When I say “compensate the exposure”, I mean you control the camera and add or subtract light reaching the film, even when the camera “say” it is too much or not enough light. That’s because of the metering systems calibrated for the 18% gray, as mentioned above: in a scene with a person in the snow, for instance, the camera would understand that the amount of snow around the person is too much light, hence, suggesting you to stop down the aperture and decreasing the light that would reach the film. However, in this kind of situation, if you do that, you will have a too dark picture, and the snow will look like blue/grayish instead of white. In order to “compensate” properly in this situation, all you need to do is to meter the light (let’s say you have a metering that says the adequate exposure is f11 with 1/250) and open up 1.5 f/stops (f11 with 1/90), 2 f/stops (f11 with 1/60) or even more. You are in charge of the exposure compensation. That’s what your brain is for J.

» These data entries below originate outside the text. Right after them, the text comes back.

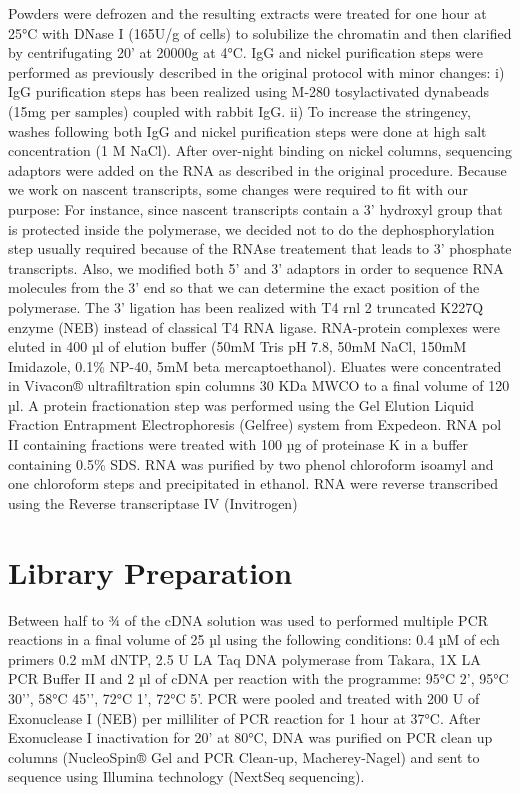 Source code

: Powders were defrozen and the resulting extracts were treated for one hour at 25°C with DNase I (165U/g of cells) to solubilize the chromatin and then clarified by centrifugating 20’ at 20000g at 4°C. 
IgG and nickel purification steps were performed as previously described in the original protocol \cite{granneman:2009:identification} with minor changes: i) IgG purification steps has been realized using M-280 tosylactivated dynabeads (15mg per samples) coupled with rabbit IgG. ii) To increase the stringency, washes following both IgG and nickel purification steps were done at high salt concentration (1 M NaCl). 
After over-night binding on nickel columns, sequencing adaptors were added on the RNA as described in the original procedure. Because we work on nascent transcripts, some changes were required to fit with our purpose: For instance, since nascent transcripts contain a 3’ hydroxyl group that is protected inside the polymerase, we decided not to do the dephosphorylation step usually required because of the RNAse treatement that leads to 3’ phosphate transcripts. Also, we modified both 5’ and 3’ adaptors  in order to sequence RNA molecules from the 3’ end so that we can determine the exact position of the polymerase. The 3’ ligation has been realized with T4 rnl 2 truncated K227Q enzyme (NEB) instead of classical T4 RNA ligase. 
RNA-protein complexes were eluted in 400 µl of elution buffer (50mM Tris pH 7.8, 50mM NaCl, 150mM Imidazole, 0.1\% NP-40, 5mM beta mercaptoethanol). Eluates were concentrated in Vivacon® ultrafiltration spin columns 30 KDa MWCO to a final volume of 120 µl. A protein fractionation step was performed using the Gel Elution Liquid Fraction Entrapment Electrophoresis (Gelfree) system from Expedeon. RNA pol II containing fractions were treated with 100 µg of proteinase K in a buffer containing 0.5\% SDS. RNA was purified by two phenol chloroform isoamyl and one chloroform steps and precipitated in ethanol. RNA were reverse transcribed using the Reverse transcriptase IV (Invitrogen)


\section*{Library Preparation}

Between half to ¾ of the cDNA solution was used to performed multiple PCR reactions in a final volume of 25 µl using the following conditions: 0.4 µM of ech primers 0.2 mM dNTP, 2.5 U LA Taq DNA polymerase from Takara, 1X LA PCR Buffer II and 2 µl of cDNA per reaction with the programme: 95°C 2’, 95°C 30’’, 58°C 45’’, 72°C 1’, 72°C 5’. 
PCR were pooled and treated with 200 U of Exonuclease I (NEB) per milliliter of PCR reaction for 1 hour at 37°C. After Exonuclease I inactivation for 20’ at 80°C, DNA was purified on PCR clean up columns (NucleoSpin® Gel and PCR Clean-up, Macherey-Nagel) and sent to sequence using Illumina technology (NextSeq sequencing). 

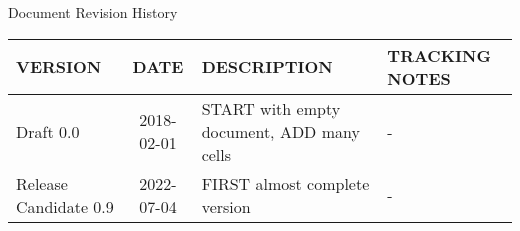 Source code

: Document Revision History
\begin{table}[h] %
    \begin{tabular}{|l|c|ll|} \hline
        VERSION & DATE & DESCRIPTION & TRACKING NOTES\\ \hline\hline
        Draft 0.0 & 2018-02-01 & START with empty document, ADD many cells & -\\ \hline
        Release Candidate 0.9 & 2022-07-04 & FIRST almost complete version & -\\ \hline
    \end{tabular}
\end{table}


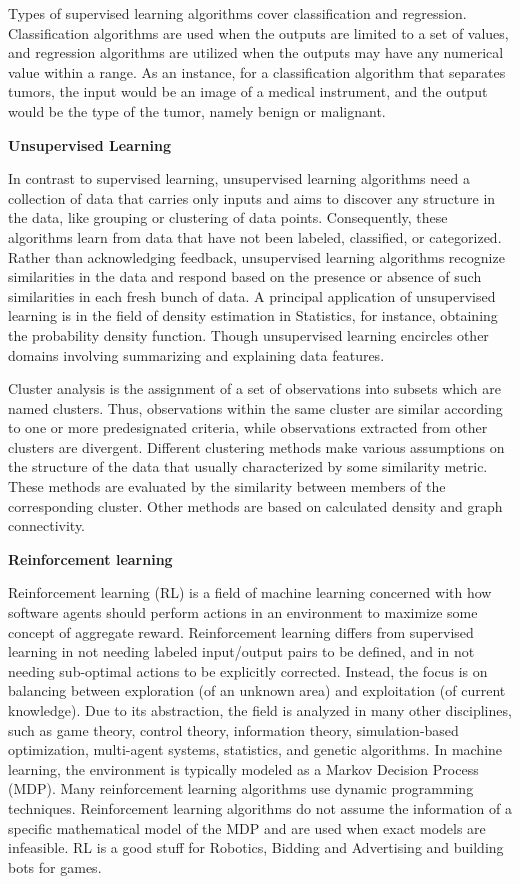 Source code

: Types of supervised learning algorithms cover classification and regression.
Classification algorithms are used when the outputs are limited to a set of values, and regression algorithms are
utilized when the outputs may have any numerical value within a range.
As an instance, for a classification algorithm that separates tumors, the input would be an image of a
medical instrument, and the output would be the type of the tumor,
namely benign or malignant.

{\large \textbf{Unsupervised Learning}}

In contrast to supervised learning, unsupervised learning algorithms need a collection of data that carries only inputs
and aims to discover any structure in the data,
like grouping or clustering of data points.
Consequently, these algorithms learn from data that have not been labeled, classified, or categorized.
Rather than acknowledging feedback, unsupervised learning algorithms recognize similarities in the data and respond
based on the presence or absence of such
similarities in each fresh bunch of data.
A principal application of unsupervised learning is in the field of density estimation in Statistics, for instance,
obtaining the probability density function.
Though unsupervised learning encircles other domains involving summarizing and explaining data features.

Cluster analysis is the assignment of a set of observations into subsets which are named clusters.
Thus, observations within the same cluster are similar according to one or more predesignated criteria,
while observations extracted from other clusters are divergent.
Different clustering methods make various assumptions on the structure of the data that usually
characterized by some similarity metric.
These methods are evaluated by the similarity between members of the corresponding cluster.
Other methods are based on calculated density and graph connectivity.

\newpage

{\large \textbf{Reinforcement learning}}

Reinforcement learning (RL) is a field of machine learning concerned with how software agents should perform
actions in an environment to maximize some concept of aggregate reward.
Reinforcement learning differs from supervised learning in not needing labeled input/output pairs to be defined,
and in not needing sub-optimal actions to be explicitly corrected.
Instead, the focus is on balancing between exploration (of an unknown area) and exploitation (of current knowledge).
Due to its abstraction, the field is analyzed in many other disciplines, such as game theory, control theory,
information theory, simulation-based optimization,
multi-agent systems, statistics, and genetic algorithms.
In machine learning, the environment is typically modeled as a Markov Decision Process (MDP).
Many reinforcement learning algorithms use dynamic programming techniques.
Reinforcement learning algorithms do not assume the information of a specific mathematical model of the
MDP and are used when exact models are infeasible.
RL is a good stuff for Robotics, Bidding and Advertising and building bots for games.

When you select shutter priority, you have in mind some specific purpose, whether to freeze a basketball player, to show the motion of a classic ballet, to capture the waterfall as a smoke or a racing car. The shutter will be chosen first if you have these kinds of worries. A fast shutter speed as 1/500 of a second can freeze drops of water in the air. A slow shutter speed as ¼ of a second can record the waterfall as an ethereal smoke.

When you select the aperture priority, you have in mind some purpose, whether to call attention to your family member and blur the background, or to have everything in precise sharpness to show the depth of field (the acceptable zone of sharp focus in front and behind your main subject) of a majestic landscape from the foreground to the infinity. A small aperture such as f22 will give you a big depth of field from very close to you to the infinity, while a big aperture such as f2 emphasizes only your main subject, with a small depth of field, focusing all the attention on your subject and blurring everything in front or behind it

Once you choose which is your priority, you half-press the button, set the shutter or the aperture, and the metering system will tell you if you have too much light or not enough light, so that you can make the adjustments until the right combination is set.

The relationship between the aperture and shutter walks in opposite sites, that is: given a certain combination, when you want to stop down the aperture to have more depth of field with the same proportion of light, you have to choose a slow shutter speed to equal the same amount of light.


Watch this:

Given a metering of f8 with shutter speed 1/30:

If you want more depth of field and want to keep the same amount of light reaching the film, you stop down the aperture to f11 and on the other side, open up to a slower shutter speed of 1/15.

Making the adjustments, given the above metering of f8 with shutter speed 1/30 , would give you all the possibilities below. They have the same amount of light reaching the film, but will show different results:

F2.8 with 1/250

F4 with 1/125

F5.6 with 1/60

F8 with 1/30

F11 with 1/15

F16 with 1/8

F22 with ¼

If the subject of this metering were a waterfall, f22 with ¼ (on a tripod) would make a smoke effect on the water. If the subject were a person, f5.6 with 1/60 would make a nice portrait, with some blurred background behind the person. If the subject were a child jumping, f2.8 with 1/250 would freeze the child in the air, and blur completely the background.

Are you still with me? Do you see how important it is to understand the combinations of aperture and shutter??

There’s one more important thing you should know: when you shoot with slow shutter speed of 1/30 or slower (1/15, 1/8, ¼, ½, 1 second or longer exposure), use a tripod. The slow shutter will make the curtain be open for a length of time you can’t hold the camera steady without shaking the camera.

That’s all the basics about exposure. I encourage you to try some new pictures and discuss them with me. Have fun!!